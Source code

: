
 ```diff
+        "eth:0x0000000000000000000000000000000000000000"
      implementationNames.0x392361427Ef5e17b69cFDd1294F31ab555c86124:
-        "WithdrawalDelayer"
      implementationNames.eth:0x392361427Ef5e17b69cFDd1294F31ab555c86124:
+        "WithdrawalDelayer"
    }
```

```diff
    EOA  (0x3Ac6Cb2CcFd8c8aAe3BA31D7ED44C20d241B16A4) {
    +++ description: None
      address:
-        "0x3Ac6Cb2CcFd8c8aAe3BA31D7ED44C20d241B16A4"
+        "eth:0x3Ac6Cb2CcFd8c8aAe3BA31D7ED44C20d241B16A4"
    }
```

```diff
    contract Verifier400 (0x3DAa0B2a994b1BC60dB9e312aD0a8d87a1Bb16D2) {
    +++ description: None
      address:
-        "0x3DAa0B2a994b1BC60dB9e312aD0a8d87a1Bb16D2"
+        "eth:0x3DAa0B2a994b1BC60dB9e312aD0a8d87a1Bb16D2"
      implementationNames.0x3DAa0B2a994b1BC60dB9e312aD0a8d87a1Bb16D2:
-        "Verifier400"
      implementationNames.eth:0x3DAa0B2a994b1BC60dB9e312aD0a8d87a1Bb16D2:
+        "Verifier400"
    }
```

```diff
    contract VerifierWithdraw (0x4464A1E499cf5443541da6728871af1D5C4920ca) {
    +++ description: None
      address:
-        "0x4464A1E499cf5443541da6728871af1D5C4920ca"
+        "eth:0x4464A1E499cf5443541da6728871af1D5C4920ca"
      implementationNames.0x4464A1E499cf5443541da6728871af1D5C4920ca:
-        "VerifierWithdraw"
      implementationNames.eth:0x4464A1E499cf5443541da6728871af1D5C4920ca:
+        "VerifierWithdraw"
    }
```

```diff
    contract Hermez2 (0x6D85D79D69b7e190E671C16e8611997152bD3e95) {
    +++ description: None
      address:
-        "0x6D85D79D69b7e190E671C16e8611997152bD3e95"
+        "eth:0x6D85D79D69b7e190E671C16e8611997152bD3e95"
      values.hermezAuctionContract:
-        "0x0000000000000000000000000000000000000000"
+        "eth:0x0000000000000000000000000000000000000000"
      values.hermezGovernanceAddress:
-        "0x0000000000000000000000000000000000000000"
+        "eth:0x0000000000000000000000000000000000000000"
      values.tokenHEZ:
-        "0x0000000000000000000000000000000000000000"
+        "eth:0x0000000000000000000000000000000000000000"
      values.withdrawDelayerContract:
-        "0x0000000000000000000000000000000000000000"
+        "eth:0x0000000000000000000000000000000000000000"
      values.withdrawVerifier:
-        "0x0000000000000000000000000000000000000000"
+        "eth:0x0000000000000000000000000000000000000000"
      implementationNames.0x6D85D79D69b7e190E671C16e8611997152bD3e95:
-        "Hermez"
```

WORK INSTRUCTION: Scan the data for the string "WithdrawalDelayer" and copy each line in which it occurs.

YOUR SOLUTION:
-        "WithdrawalDelayer"
+        "WithdrawalDelayer"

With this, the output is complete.